> [Task to complete] Make an exact copy of the records, with the pictures left out.

+ + + +

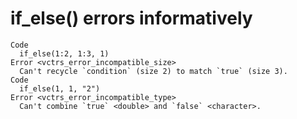 # if_else() errors informatively

    Code
      if_else(1:2, 1:3, 1)
    Error <vctrs_error_incompatible_size>
      Can't recycle `condition` (size 2) to match `true` (size 3).
    Code
      if_else(1, 1, "2")
    Error <vctrs_error_incompatible_type>
      Can't combine `true` <double> and `false` <character>.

+ + + +

> [Answer to this exercise]
 # if_else() errors informatively

    Code
      if_else(1:2, 1:3, 1)
    Error <vctrs_error_incompatible_size>
      Can't recycle `condition` (size 2) to match `true` (size 3).
    Code
      if_else(1, 1, "2")
    Error <vctrs_error_incompatible_type>
      Can't combine `true` <double> and `false` <character>.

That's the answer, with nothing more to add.